Ireland is turning into the Northern Rock of the government debt crisis, a potential tipping point for institutions around the world.
Little doubt remains that the recent rescue of Greece was not a one-off. The European Union (EU) and possibly the International Monetary Fund (IMF) will almost certainly have to bail Ireland out.
In late 2007, the markets suffered a similar panic when the sub-prime crisis ravaged British consumer bank Northern Rock. The incident helped prove the crisis was not only an American problem.
At roughly the same time, international banks revealed sub-prime’s impact on “safe” areas of their balance sheets. Asset-backed securities (ABSs) with subprime components but AAA ratings suddenly crashed in the financial markets.
Authorities stepped in to provide banks with emergency lending, but not enough to prevent the likes of Northern Rock failing.
In late 2010, the government debt crisis has proved identical. The year started with worries about the eurozone and specifically Greece.
Writing in the Financial Times, Wolfgang Munchau, the president of Eurointelligence, compared the euro to an ABS, with pristine tranches like Germany and sub-prime equivalents like the peripheral eurozone countries and Greece. (article continues below)
The European Central Bank (ECB) was forced to provide emergency lending on a 2007 scale to keep Portuguese, Irish, Greek and Spanish (Pigs) banks afloat, as well as other European institutions that held their debt.
Just as 2007 led into the disasters of 2008, however, the unfolding comparison suggests 2011 may be even worse than 2010.
As 2011 approaches, America may be starting to realise the rest of the world sees it more or less like Europe
Until the early days of 2008, the vast bulk of the EU was in complete denial about the credit crunch. To most of its members, the crisis was a product of Anglo-American capitalist excess which just happened to have landed some ABSs on continental balance sheets.
As 2011 approaches, America may be starting to realise the rest of the world sees it more or less like Europe. It is running gigantic deficits and public debts compared with its GDP. Squabbling in the centralised legislative bodies has made it almost impossible to agree on a way of reducing them.
The emerging world is rightly furious with America. Extrapolating from IMF and CIA figures, emerging markets own American treasury debt in such quantities that it would be difficult for them to sell their holdings without a crash.
The value of this debt is now eroding every day as yields are not keeping pace with emerging market inflation and growth and emerging market currencies are rising strongly against the dollar. America’s quantitative easing can only make matters worse.

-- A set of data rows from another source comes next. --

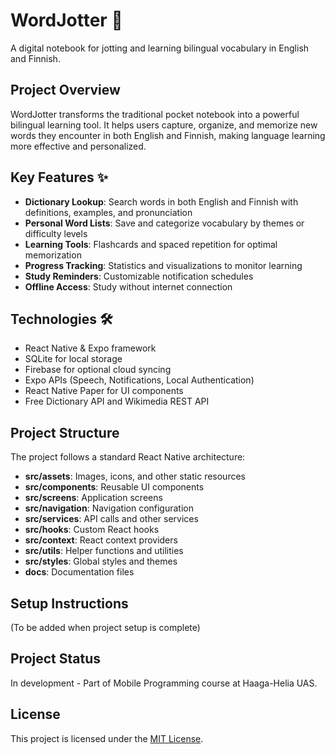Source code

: # WordJotter 📝

A digital notebook for jotting and learning bilingual vocabulary in English and Finnish.

## Project Overview

WordJotter transforms the traditional pocket notebook into a powerful bilingual learning tool. It helps users capture, organize, and memorize new words they encounter in both English and Finnish, making language learning more effective and personalized.

## Key Features ✨

- **Dictionary Lookup**: Search words in both English and Finnish with definitions, examples, and pronunciation
- **Personal Word Lists**: Save and categorize vocabulary by themes or difficulty levels
- **Learning Tools**: Flashcards and spaced repetition for optimal memorization
- **Progress Tracking**: Statistics and visualizations to monitor learning
- **Study Reminders**: Customizable notification schedules
- **Offline Access**: Study without internet connection

## Technologies 🛠️

- React Native & Expo framework
- SQLite for local storage
- Firebase for optional cloud syncing
- Expo APIs (Speech, Notifications, Local Authentication)
- React Native Paper for UI components
- Free Dictionary API and Wikimedia REST API

## Project Structure

The project follows a standard React Native architecture:

- **src/assets**: Images, icons, and other static resources
- **src/components**: Reusable UI components
- **src/screens**: Application screens
- **src/navigation**: Navigation configuration
- **src/services**: API calls and other services
- **src/hooks**: Custom React hooks
- **src/context**: React context providers
- **src/utils**: Helper functions and utilities
- **src/styles**: Global styles and themes
- **docs**: Documentation files

## Setup Instructions

(To be added when project setup is complete)

## Project Status

In development - Part of Mobile Programming course at Haaga-Helia UAS.

## License

This project is licensed under the [MIT License](LICENSE).
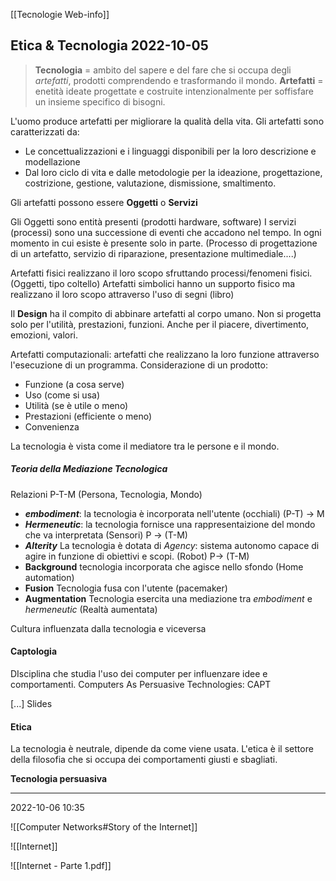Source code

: [[Tecnologie Web-info]]

## Etica & Tecnologia 2022-10-05
> **Tecnologia** = ambito del sapere e del fare che si occupa degli *artefatti*, prodotti comprendendo e trasformando il mondo. 
> **Artefatti** = enetità ideate progettate e costruite intenzionalmente per soffisfare un insieme specifico di bisogni. 

L'uomo produce artefatti per migliorare la qualità della vita. 
Gli artefatti sono caratterizzati da: 
- Le concettualizzazioni e i linguaggi disponibili per la loro descrizione e modellazione
- Dal loro ciclo di vita e dalle metodologie per la ideazione, progettazione, costrizione, gestione, valutazione, dismissione, smaltimento. 

Gli artefatti possono essere **Oggetti** o **Servizi**

Gli Oggetti sono entità presenti (prodotti hardware, software)
I servizi (processi) sono una successione di eventi che accadono nel tempo. In ogni momento in cui esiste è presente solo in parte.  (Processo di progettazione di un artefatto, servizio di riparazione, presentazione multimediale....)

Artefatti fisici realizzano il loro scopo sfruttando processi/fenomeni fisici. (Oggetti, tipo coltello)
Artefatti simbolici hanno un supporto fisico ma realizzano il loro scopo attraverso l'uso di segni (libro)

Il **Design** ha il compito di abbinare artefatti al corpo umano. Non si progetta solo per l'utilità, prestazioni, funzioni. Anche per il piacere, divertimento, emozioni, valori. 

Artefatti computazionali: artefatti che realizzano la loro funzione attraverso l'esecuzione di un programma. 
Considerazione di un prodotto: 
- Funzione (a cosa serve)
- Uso (come si usa)
- Utilità (se è utile o meno)
- Prestazioni (efficiente o meno)
- Convenienza

La tecnologia è vista come il mediatore tra le persone e il mondo. 

##### Teoria della Mediazione Tecnologica

Relazioni P-T-M (Persona, Tecnologia, Mondo)
- ***embodiment***: la tecnologia è incorporata nell'utente (occhiali) (P-T) -> M
- ***Hermeneutic***: la tecnologia fornisce una rappresentaizione del mondo che va interpretata (Sensori) P -> (T-M)
- ***Alterity*** La tecnologia è dotata di *Agency*: sistema autonomo capace di agire in funzione di obiettivi e scopi. (Robot) P-> (T-M)
- **Background** tecnologia incorporata che agisce nello sfondo (Home automation)
- **Fusion** Tecnologia fusa con l'utente (pacemaker)
- **Augmentation** Tecnologia esercita una mediazione tra *embodiment* e *hermeneutic* (Realtà aumentata)

Cultura influenzata dalla tecnologia e viceversa

#### Captologia 
DIsciplina che studia l'uso dei computer per influenzare idee e comportamenti.
Computers As Persuasive Technologies: CAPT

[...] Slides

#### Etica
La tecnologia è neutrale, dipende da come viene usata. L'etica è il settore della filosofia che si occupa dei comportamenti giusti e sbagliati. 

**Tecnologia persuasiva**
 
---

2022-10-06 10:35

![[Computer Networks#Story of the Internet]]

![[Internet]]

![[Internet - Parte 1.pdf]]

As the buying power of the developing world’s currencies increases, emerging markets are having to turn themselves into consumer cultures virtually overnight. Brazil’s manufacturing sector is already predicting a contraction in activity owing to competition from imports, for instance.
If local currency rises make emerging market exports too expensive, whole swathes of their industries will be in crisis.
Emerging markets will have to sell some of their dollars and American government debt and deploy the proceeds to restructure their economies.
Governors like Ben Bernanke at the Fed should not be simply doing their job with broken monetary tools and hope everyone else does theirs
In China, consumers will have to sell some of their savings, which are bound up to a worrying extent in the country’s property bubble.
The quantity of emerging market dollar holdings – up to $4.5 trillion (£3 trillion) – far outweighs the $600 billion the Fed is throwing at the market, or America’s $131 billion reserves.
The crisis scenario looks frighteningly possible for 2011 or the year after, but across the developed world, central banks can still avert it by telling governments to wake up.
Governors like Ben Bernanke at the Fed should not be simply doing their job with broken monetary tools and hope everyone else does theirs.
They should be instructing politicians and voters to cut public sector debt and stimulate the private sector, probably with massive tax and social security breaks on any investment which creates jobs.
Developed world currencies would stabilise, emerging markets would be placated, debt markets would cool off and the pace of economic rebalancing would slow.
Nor would this be an unpopular option, in America at any rate. Most Americans are terrified by their political leadership and the scale of their national debt.
As with Ireland, it is governments, and the institutions that lend to them, that are now the key problem for the global economy.